As a result of their ability to compel interest to South Africa’s cause, Makeba and Masekela became antiapartheid leaders. The public status that they gained through their musical careers in exile created opportunities to contribute politically beyond just through their own songs. Their dual commitment parallels Brutus’ inability “to make a total commitment to poetry” (McLuckie 28):

This is not possible, in the sense that I could wholly shut out, say, my political activity, my organizing work, my sport, the kind of chores I do from day to day with this or that committee, and so on.

In exile, Brutus continued his fight for non-racial athletics. His principal role in the Sports African Sports Association (later the South African Non-Racial Olympic Committee) was instrumental in getting South Africa banned from the Olympics starting from the 1964 Tokyo Olympics up until the 1992 Barcelona Olympics. His political activity, ranging from testifying before the United Nations Special Committee on Apartheid to serving as an African National Congress delegate, earned him placement on South African intelligence files as “one of the 20 most dangerous South African political figures overseas” (McLuckie 28) – evidencing his claim in “I am the tree” that “I am the voice / crying in the night / that cries endlessly” (Brutus, “Simple Lust” 106).

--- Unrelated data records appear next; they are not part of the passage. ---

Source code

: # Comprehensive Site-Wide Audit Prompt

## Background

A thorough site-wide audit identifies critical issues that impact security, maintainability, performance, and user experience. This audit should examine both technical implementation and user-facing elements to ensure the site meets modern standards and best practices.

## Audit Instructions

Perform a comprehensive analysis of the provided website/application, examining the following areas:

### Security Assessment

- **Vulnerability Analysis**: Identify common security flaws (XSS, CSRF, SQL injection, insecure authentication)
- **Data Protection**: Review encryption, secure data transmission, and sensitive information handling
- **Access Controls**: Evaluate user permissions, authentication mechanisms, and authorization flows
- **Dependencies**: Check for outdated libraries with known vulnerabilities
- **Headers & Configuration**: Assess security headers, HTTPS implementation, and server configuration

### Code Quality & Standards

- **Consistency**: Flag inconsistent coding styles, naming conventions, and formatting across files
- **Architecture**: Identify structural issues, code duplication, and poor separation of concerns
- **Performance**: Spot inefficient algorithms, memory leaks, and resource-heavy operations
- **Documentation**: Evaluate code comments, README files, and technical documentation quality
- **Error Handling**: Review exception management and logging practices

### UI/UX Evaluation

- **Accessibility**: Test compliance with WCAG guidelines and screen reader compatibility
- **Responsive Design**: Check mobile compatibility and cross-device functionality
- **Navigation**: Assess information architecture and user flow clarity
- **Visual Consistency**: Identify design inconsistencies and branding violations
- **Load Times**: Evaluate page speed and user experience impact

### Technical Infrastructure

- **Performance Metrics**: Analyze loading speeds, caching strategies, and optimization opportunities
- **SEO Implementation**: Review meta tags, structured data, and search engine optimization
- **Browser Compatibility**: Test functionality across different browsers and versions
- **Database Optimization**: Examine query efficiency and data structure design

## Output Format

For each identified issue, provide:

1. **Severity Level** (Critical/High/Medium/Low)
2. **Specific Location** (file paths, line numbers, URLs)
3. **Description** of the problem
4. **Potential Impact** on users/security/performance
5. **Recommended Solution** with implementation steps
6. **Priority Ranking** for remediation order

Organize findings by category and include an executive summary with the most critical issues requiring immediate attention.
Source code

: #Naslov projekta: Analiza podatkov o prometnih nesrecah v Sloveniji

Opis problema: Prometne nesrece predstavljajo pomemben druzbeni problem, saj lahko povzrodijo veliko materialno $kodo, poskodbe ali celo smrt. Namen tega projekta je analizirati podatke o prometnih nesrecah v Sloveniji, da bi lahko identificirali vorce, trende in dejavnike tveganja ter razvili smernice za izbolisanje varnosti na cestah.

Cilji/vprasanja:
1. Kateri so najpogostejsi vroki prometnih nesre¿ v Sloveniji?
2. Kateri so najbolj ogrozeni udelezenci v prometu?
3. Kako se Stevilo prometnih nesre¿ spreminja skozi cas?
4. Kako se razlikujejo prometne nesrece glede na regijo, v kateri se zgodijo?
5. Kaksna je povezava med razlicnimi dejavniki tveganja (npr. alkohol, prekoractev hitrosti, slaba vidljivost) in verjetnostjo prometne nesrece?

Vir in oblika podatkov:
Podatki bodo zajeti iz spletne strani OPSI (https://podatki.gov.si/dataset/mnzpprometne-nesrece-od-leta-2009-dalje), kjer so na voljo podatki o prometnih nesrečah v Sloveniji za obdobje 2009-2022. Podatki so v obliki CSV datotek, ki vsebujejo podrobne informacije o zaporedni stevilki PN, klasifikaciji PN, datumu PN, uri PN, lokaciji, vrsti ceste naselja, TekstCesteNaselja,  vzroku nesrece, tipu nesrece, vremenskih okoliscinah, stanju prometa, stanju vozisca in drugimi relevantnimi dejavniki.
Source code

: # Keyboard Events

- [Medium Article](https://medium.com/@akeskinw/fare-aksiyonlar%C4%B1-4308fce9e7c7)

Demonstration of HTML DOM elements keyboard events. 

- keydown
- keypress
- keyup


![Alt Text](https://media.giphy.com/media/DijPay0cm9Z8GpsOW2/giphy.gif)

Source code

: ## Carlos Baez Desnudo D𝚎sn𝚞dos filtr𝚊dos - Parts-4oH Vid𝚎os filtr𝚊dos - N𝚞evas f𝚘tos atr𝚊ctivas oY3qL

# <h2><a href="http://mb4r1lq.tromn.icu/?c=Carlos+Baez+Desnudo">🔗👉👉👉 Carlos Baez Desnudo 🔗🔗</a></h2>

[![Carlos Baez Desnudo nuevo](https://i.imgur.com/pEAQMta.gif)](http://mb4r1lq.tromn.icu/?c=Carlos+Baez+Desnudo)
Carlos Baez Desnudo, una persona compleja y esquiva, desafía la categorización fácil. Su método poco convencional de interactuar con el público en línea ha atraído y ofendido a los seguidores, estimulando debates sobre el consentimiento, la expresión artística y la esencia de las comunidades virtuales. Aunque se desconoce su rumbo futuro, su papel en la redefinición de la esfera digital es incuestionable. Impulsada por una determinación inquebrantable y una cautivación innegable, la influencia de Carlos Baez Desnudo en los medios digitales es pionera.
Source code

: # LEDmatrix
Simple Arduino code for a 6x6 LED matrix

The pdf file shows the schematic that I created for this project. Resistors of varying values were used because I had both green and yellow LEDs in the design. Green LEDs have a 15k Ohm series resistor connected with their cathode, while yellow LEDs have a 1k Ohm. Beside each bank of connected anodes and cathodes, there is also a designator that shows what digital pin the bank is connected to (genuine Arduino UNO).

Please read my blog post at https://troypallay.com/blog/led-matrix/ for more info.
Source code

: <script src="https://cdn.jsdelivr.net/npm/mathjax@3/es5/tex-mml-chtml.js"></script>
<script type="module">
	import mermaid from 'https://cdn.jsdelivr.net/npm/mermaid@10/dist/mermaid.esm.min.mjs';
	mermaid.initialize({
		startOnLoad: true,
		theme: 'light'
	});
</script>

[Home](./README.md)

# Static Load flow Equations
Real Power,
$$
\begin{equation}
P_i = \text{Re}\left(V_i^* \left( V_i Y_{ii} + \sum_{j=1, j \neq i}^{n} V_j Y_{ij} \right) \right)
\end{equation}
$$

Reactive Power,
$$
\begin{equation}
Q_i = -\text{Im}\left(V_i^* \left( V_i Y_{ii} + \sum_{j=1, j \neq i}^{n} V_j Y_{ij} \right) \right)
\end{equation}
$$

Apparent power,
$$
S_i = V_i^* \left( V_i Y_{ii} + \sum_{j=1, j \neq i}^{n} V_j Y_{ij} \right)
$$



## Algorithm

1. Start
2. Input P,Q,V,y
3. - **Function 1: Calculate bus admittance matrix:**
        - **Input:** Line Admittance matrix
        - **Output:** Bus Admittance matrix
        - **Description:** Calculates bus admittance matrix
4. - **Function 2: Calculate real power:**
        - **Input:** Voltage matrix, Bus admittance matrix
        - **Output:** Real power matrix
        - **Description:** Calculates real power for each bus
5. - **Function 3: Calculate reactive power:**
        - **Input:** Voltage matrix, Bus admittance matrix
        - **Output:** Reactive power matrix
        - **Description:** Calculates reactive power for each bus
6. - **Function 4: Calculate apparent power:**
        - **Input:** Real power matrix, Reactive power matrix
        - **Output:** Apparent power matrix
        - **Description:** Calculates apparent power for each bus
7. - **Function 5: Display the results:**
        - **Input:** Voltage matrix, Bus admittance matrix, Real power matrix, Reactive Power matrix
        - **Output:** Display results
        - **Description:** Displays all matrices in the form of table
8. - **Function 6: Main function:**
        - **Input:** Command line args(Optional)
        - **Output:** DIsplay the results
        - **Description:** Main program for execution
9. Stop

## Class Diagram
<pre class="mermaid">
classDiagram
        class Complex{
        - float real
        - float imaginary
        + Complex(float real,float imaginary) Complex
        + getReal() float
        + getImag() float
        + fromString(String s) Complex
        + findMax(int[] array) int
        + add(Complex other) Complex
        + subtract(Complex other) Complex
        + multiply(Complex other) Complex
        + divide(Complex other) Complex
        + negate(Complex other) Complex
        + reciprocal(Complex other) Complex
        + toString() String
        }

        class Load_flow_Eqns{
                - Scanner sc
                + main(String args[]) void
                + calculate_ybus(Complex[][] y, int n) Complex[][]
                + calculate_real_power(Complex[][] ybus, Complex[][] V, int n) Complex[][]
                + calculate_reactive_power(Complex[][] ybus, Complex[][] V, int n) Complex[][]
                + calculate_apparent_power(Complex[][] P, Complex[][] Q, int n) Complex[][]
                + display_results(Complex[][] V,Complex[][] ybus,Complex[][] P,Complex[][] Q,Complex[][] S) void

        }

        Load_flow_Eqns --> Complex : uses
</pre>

In parallel, Masekela and Makeba responded to Masekela’s own question posed in “Stimela” – “Where were you men when the children were facing guns and throwing stones?” Because of the public nature of music, significantly more than that of poetry, the two musicians could directly use their musical fame to become political forces for their nation and those that had been persecuted.
Makeba became known as ‘Mama Africa’ for her celebration of African culture and active support of independent African nations, singing at such events as the Festival of African Culture and the birth of the Organisation of African Unity, a meeting of independent African countries. She also indeed became the spokesperson for South Africa, as Belafonte predicted. She spoke several times at the United Nations before the Special Committee on Declonisation and the Special Committee Against Apartheid. She gained the ears of individuals ranging from international leaders to American celebrities. Furthermore, Makeba and Masekela were both influential in the creation of the South African Students Abroad, an organization to help South African students in exile.
The musical tours they were part of became political themselves. Makeba and Masekela both joined Paul Simon’s Graceland Tour. The tour became controversial because Simon had recorded in South Africa, a violation to the cultural boycott that the United Nations had placed on South Africa. However, the political aims of the two musicians are displayed through their commitment to the tour. Masekela explains:

This show not only gave them awareness, but inspired them enough to begin questioning their country’s association with the South Africa regime and demanding that all ties with that country be terminated (Masekela 345)

The two artists had become leaders, choosing for themselves the best opportunities to “expose the South African situation to more people around the world” (Makeba 199).